El caso es que una de mis rutinas diarias en el sueño era llevar
un café con leche todos los días en un sobre al Zurdo, que vivía en un sitio cercano, ya más parecido a la Glorieta de Bilbao (MA) y aledaños. Se
lo dejaba en una enorme ranura de buzón de una puerta señorial, en una casa que
ocupaba cerca de una manzana de pisos. En mi sueño, al menos, Fernando había
logrado nuestro anhelo de casa solariega, pero en pleno Madrid. Uno de los días
entré en la vivienda, que entonces tenía ajardinado acceso, porque me avisó por
Facebook y me presentó a dos señores que no conocía, uno arqueólogo o algo
parecido y otro supongo que sería su zenmaister, aunque después no se
corresponde con las fotos de él que conozco. Fernando aparecía como Homer en el recordatorio de los Cuentos
de Terror de la Casa del Árbol al Cuervo de Alan Poe. Bata suntuosa roja, cabello blanco y liso, gafas oscuras,
afeitado —como la primera vez que nos vimos en la puerta del Látex—. Las
paredes eran librerías, y en un pequeño comedor entre los anaqueles rebosantes
de volúmenes vetustos, había una mesa camilla —aun habiendo chimenea de esas como
uno mismo de altas—, un sofá y una tele gigantesca, aunque de las antiguas, no de
las planas. Hacíamos planes para ir a comer cochinillo, pero como rémora del
pasado alegaba yo que ese fin de semana iba a mi pueblo. Al final, trocando
varios asuntos —uno recuerdo que era de los misterios de unas catedrales ¿?— quedamos
en que después de salir de clase yo el viernes —que venía a ser en el sueño,
como a los dos días— íbamos a comer cochinillo, y después iríamos a tocar café
y churros al sitio que fuimos la otra vez —intuyo que una mezcla de Café Comercial y otros lugares del Barrio de las Maravillas—.

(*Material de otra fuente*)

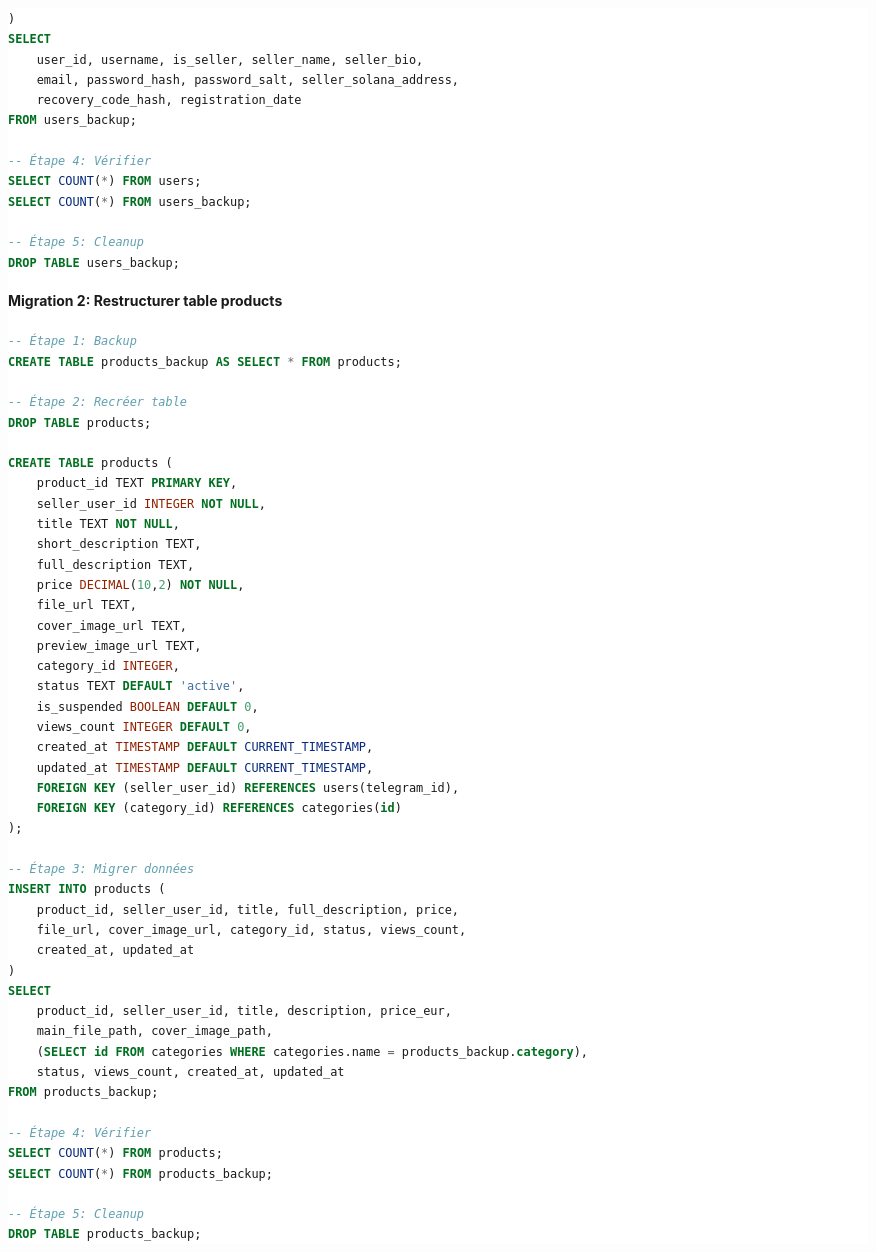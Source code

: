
 ```sql
)
SELECT
    user_id, username, is_seller, seller_name, seller_bio,
    email, password_hash, password_salt, seller_solana_address,
    recovery_code_hash, registration_date
FROM users_backup;

-- Étape 4: Vérifier
SELECT COUNT(*) FROM users;
SELECT COUNT(*) FROM users_backup;

-- Étape 5: Cleanup
DROP TABLE users_backup;
```

#### Migration 2: Restructurer table products

```sql
-- Étape 1: Backup
CREATE TABLE products_backup AS SELECT * FROM products;

-- Étape 2: Recréer table
DROP TABLE products;

CREATE TABLE products (
    product_id TEXT PRIMARY KEY,
    seller_user_id INTEGER NOT NULL,
    title TEXT NOT NULL,
    short_description TEXT,
    full_description TEXT,
    price DECIMAL(10,2) NOT NULL,
    file_url TEXT,
    cover_image_url TEXT,
    preview_image_url TEXT,
    category_id INTEGER,
    status TEXT DEFAULT 'active',
    is_suspended BOOLEAN DEFAULT 0,
    views_count INTEGER DEFAULT 0,
    created_at TIMESTAMP DEFAULT CURRENT_TIMESTAMP,
    updated_at TIMESTAMP DEFAULT CURRENT_TIMESTAMP,
    FOREIGN KEY (seller_user_id) REFERENCES users(telegram_id),
    FOREIGN KEY (category_id) REFERENCES categories(id)
);

-- Étape 3: Migrer données
INSERT INTO products (
    product_id, seller_user_id, title, full_description, price,
    file_url, cover_image_url, category_id, status, views_count,
    created_at, updated_at
)
SELECT
    product_id, seller_user_id, title, description, price_eur,
    main_file_path, cover_image_path,
    (SELECT id FROM categories WHERE categories.name = products_backup.category),
    status, views_count, created_at, updated_at
FROM products_backup;

-- Étape 4: Vérifier
SELECT COUNT(*) FROM products;
SELECT COUNT(*) FROM products_backup;

-- Étape 5: Cleanup
DROP TABLE products_backup;
```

Es entonces justo ahí cuando suena el despertador. Cojo el
teléfono para apagarlo y aún con los
ojos pegados, como es habitual en mí, miro las notificaciones que en silencio
han ido llegando durante el sueño. Tenía un aviso de twitter, que no suelo yo
usar. Era una mención de la simpar
Jimina Sabadú (a la que profeso una fe inaudita —en mí— y un amor casi desmesurado) que me instaba a escuchar al Zurdo por la radio.
En un primer momento, he de confesar, algo chirrió en mis
neuronas aun aletargadas cuando combiné en mi mente Fernando Márquez y M21, la
radio de Carmena.
De esa casualidad ha nacido este post, pues lo más seguro es
que sin la conversación posterior con Jimi
y con Patricia Godes, a la que aseguré
que contaría esto por escrito cuando tuviera 10 minutos, no estarían ustedes
leyendo esto. Escuché el programa y oí a un Fernando ronco, pero inasequible al
desaliento en el bullir de ideas, en sus restropecters y en su afán de conectar
asuntos varios —a veces pienso que tiene en esa cosmogonía tan particular una
TEORÍA DEL TODO—.
Esos diez minutos han llegado pasados seis días, pero hasta esta tarde otoñal
de Mayo tardío no he encontrado el momento para ponerlo todo en claro.
Es curioso como la vida y los sueños se retroalimentan, y
cada día me resulta más difícil creer —qué gran debate interno, por el Gran
Cthulhu, con mi yo dominante más racional— que los episodios oníricos no tengan
algún cometido más allá del reciclaje de recuerdos. No digo que sea nada
ikeriano, mas al menos siempre han sido fuente de escritura y conversación —que
no es moco de pavo— y de ciertos misterios que dejo para otro día.